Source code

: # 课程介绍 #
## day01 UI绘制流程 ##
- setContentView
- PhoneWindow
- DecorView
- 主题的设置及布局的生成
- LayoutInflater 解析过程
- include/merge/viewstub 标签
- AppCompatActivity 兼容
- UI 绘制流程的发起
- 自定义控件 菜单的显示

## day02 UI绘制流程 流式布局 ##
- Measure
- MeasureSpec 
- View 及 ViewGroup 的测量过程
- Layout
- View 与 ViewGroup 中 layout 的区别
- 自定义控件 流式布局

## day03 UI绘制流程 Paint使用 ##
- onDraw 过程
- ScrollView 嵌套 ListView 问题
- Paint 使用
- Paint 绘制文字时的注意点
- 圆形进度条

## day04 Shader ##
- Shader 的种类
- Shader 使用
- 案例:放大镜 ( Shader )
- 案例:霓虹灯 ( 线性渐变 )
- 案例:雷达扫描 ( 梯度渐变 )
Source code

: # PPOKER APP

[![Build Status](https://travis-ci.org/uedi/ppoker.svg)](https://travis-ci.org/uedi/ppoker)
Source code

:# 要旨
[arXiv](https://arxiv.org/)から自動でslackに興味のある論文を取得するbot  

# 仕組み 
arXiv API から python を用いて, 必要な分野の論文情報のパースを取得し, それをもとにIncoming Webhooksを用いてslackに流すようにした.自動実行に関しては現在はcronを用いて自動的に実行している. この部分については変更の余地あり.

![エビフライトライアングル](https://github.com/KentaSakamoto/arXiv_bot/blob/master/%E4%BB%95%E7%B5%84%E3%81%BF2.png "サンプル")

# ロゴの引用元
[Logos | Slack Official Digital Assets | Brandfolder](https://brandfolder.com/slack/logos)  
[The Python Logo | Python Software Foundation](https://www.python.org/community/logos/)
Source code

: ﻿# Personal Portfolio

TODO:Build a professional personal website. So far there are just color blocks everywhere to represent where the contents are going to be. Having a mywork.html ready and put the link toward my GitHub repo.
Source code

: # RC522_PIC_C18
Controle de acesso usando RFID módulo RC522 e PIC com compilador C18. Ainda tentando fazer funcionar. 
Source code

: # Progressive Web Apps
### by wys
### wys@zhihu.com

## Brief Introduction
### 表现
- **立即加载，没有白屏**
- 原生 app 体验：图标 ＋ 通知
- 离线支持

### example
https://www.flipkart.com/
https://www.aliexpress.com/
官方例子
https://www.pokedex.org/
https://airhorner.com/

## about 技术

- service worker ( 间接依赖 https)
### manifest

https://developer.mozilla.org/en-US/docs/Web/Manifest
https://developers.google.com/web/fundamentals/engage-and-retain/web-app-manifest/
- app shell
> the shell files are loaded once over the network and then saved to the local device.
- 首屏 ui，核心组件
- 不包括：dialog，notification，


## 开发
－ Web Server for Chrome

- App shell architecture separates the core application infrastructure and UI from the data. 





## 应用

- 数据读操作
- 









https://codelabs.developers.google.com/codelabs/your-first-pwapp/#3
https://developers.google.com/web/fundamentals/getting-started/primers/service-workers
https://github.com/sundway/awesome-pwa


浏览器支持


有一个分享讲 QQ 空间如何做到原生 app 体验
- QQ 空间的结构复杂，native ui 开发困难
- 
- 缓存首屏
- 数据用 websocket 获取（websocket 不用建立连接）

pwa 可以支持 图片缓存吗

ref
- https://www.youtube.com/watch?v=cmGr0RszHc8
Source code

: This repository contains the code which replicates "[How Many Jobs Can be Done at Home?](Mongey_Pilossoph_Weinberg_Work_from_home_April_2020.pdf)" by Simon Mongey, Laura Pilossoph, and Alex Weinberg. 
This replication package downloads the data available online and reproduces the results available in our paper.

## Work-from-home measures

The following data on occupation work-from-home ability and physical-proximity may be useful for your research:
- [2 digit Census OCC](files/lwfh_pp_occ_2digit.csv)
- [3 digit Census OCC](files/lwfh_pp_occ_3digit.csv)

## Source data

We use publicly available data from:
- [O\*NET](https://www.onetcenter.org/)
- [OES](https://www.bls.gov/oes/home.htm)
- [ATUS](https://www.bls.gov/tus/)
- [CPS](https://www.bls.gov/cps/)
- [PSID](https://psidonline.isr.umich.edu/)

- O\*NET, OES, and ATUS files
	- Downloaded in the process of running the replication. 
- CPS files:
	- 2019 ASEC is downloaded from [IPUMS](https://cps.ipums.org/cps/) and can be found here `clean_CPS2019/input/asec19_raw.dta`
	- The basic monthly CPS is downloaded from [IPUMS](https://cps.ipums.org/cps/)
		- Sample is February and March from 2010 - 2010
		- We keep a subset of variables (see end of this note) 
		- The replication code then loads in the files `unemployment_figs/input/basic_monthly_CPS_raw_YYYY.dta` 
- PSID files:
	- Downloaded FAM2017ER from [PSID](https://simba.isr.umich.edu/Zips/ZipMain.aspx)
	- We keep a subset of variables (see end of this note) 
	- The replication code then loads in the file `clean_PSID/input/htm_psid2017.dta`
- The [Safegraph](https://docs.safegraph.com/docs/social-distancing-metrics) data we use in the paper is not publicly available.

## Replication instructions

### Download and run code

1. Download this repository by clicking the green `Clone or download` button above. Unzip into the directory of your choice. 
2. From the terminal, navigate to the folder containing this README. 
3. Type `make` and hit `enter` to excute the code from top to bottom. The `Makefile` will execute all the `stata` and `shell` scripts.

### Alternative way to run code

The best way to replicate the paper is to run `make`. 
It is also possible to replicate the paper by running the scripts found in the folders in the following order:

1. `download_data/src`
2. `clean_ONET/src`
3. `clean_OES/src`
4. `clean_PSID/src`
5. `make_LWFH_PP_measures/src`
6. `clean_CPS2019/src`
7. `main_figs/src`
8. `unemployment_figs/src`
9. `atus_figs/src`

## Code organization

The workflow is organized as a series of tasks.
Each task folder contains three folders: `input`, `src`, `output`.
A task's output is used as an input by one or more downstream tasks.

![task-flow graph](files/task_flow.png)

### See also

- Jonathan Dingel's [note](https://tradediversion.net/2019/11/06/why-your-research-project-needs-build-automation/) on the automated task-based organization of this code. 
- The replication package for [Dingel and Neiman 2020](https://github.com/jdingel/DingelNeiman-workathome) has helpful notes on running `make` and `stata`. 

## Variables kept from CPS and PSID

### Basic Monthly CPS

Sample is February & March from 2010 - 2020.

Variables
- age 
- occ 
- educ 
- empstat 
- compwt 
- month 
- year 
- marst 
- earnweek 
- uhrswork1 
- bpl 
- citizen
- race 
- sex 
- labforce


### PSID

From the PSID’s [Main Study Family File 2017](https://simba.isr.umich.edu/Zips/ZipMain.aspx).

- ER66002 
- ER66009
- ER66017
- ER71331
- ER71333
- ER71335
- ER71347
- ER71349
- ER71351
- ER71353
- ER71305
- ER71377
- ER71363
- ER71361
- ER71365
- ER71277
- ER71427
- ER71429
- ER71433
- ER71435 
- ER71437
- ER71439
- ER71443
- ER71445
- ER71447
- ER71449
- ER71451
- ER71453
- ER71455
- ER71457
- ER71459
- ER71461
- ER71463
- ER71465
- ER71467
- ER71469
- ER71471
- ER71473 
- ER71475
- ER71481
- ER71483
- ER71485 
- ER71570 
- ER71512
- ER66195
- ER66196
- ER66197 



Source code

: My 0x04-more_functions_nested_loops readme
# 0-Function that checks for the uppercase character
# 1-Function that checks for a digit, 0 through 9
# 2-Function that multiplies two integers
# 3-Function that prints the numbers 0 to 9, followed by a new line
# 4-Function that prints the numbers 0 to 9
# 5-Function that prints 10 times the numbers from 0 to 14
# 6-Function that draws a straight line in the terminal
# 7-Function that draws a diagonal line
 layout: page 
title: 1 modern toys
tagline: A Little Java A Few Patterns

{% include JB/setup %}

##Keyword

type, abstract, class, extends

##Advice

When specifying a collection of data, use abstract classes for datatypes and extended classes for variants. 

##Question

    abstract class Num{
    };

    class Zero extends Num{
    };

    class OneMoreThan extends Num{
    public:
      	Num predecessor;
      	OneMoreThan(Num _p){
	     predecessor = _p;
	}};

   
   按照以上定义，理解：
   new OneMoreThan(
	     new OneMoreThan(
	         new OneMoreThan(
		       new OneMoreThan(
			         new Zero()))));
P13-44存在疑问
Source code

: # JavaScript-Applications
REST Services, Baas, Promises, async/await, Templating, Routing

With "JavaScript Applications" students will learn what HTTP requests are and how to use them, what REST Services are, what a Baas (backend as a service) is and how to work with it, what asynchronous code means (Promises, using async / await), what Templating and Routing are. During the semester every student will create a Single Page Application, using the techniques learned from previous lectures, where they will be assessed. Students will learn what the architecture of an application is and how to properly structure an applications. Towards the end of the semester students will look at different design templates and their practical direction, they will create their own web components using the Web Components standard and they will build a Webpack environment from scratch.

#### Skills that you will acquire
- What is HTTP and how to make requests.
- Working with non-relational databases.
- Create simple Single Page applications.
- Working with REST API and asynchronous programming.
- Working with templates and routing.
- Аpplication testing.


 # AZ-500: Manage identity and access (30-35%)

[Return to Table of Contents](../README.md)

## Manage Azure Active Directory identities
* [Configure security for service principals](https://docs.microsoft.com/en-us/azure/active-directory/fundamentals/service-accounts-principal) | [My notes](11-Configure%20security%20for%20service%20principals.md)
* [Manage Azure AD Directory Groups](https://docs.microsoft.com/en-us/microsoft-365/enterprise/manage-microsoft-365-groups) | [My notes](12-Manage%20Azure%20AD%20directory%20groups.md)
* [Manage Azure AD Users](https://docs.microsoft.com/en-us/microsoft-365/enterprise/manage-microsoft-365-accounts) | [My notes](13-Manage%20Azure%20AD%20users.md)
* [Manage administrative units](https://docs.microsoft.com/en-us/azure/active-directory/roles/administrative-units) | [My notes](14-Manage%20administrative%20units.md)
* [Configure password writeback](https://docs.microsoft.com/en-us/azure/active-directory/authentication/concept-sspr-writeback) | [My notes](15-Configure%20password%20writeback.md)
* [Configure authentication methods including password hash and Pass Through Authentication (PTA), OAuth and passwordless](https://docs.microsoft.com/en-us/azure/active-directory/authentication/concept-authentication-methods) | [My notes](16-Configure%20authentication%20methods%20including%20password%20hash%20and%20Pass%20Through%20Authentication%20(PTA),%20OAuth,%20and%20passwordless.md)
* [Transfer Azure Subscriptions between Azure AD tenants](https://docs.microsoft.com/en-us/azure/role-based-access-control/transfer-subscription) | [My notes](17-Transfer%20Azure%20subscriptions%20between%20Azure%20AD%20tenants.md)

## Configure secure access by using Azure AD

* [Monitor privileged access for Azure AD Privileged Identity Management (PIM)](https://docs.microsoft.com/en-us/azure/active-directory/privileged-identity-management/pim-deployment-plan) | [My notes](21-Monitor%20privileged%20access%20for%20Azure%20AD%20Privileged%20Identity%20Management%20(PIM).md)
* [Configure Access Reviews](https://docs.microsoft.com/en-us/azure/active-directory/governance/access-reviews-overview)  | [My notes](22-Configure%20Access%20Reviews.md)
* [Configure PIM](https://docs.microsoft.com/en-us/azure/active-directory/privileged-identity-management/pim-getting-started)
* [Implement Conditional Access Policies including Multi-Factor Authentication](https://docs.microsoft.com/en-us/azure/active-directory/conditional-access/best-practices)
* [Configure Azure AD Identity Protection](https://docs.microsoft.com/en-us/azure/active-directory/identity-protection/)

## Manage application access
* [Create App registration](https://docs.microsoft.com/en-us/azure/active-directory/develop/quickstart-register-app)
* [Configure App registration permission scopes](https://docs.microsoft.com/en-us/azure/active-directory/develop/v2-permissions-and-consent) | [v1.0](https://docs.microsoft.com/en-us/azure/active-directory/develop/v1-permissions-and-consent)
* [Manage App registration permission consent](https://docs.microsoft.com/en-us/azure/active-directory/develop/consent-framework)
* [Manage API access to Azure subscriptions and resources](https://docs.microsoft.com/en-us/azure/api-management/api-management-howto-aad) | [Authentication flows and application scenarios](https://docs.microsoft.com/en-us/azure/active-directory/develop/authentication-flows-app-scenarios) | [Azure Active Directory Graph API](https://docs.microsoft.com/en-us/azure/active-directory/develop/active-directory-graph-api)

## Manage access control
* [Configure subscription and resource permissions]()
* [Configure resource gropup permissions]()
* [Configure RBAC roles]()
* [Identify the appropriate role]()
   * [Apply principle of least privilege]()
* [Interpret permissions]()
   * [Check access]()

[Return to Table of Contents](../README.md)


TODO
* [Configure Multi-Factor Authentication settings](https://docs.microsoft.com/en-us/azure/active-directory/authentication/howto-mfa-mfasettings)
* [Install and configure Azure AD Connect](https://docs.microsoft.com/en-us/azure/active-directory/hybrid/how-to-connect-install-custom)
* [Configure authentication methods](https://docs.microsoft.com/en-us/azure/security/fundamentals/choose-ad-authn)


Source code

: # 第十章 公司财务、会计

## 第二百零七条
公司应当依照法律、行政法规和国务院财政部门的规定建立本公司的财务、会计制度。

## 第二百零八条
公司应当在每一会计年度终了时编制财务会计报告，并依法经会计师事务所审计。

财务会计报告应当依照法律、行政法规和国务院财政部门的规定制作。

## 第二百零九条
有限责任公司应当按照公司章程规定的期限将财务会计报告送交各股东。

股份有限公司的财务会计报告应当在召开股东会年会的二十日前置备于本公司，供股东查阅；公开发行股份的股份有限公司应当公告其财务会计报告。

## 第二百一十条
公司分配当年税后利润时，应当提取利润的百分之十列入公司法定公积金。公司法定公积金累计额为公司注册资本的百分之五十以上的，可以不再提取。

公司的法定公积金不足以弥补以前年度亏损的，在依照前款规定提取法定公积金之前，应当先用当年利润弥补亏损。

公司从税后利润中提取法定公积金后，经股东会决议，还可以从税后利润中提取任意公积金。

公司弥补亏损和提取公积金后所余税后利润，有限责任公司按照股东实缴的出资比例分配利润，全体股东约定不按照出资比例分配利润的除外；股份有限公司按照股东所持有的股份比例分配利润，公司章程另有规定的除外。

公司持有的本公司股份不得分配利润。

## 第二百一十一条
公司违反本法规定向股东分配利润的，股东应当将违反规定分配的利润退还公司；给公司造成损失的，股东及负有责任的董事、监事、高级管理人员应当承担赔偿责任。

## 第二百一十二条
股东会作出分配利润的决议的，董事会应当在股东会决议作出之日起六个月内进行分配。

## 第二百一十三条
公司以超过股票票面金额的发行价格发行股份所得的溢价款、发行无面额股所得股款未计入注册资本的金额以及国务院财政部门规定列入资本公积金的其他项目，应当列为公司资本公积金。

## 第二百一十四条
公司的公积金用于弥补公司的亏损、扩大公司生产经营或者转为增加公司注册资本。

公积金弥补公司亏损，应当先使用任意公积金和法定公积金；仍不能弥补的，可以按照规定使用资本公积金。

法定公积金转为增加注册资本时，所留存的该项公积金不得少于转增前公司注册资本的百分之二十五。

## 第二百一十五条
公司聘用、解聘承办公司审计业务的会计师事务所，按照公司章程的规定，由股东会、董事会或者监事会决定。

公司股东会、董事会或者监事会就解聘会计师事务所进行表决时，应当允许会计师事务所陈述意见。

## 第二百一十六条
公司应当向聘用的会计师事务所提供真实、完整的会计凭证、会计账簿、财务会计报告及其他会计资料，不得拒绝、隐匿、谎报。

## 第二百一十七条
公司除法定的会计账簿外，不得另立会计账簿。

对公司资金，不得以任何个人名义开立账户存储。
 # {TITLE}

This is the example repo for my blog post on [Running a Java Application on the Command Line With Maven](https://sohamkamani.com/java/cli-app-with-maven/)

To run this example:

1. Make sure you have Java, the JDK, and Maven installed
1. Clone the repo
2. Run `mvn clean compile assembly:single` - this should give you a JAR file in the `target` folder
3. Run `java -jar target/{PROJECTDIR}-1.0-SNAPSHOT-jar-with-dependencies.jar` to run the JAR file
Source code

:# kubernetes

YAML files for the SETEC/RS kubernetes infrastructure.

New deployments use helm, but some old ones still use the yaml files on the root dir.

####################

PROBLEM STATEMENT: Check each line of the entries above for the word "requests". List the ones that have it.

EXERCISE OUTPUT:
With "JavaScript Applications" students will learn what HTTP requests are and how to use them, what REST Services are, what a Baas (backend as a service) is and how to work with it, what asynchronous code means (Promises, using async / await), what Templating and Routing are. During the semester every student will create a Single Page Application, using the techniques learned from previous lectures, where they will be assessed. Students will learn what the architecture of an application is and how to properly structure an applications. Towards the end of the semester students will look at different design templates and their practical direction, they will create their own web components using the Web Components standard and they will build a Webpack environment from scratch.
- What is HTTP and how to make requests.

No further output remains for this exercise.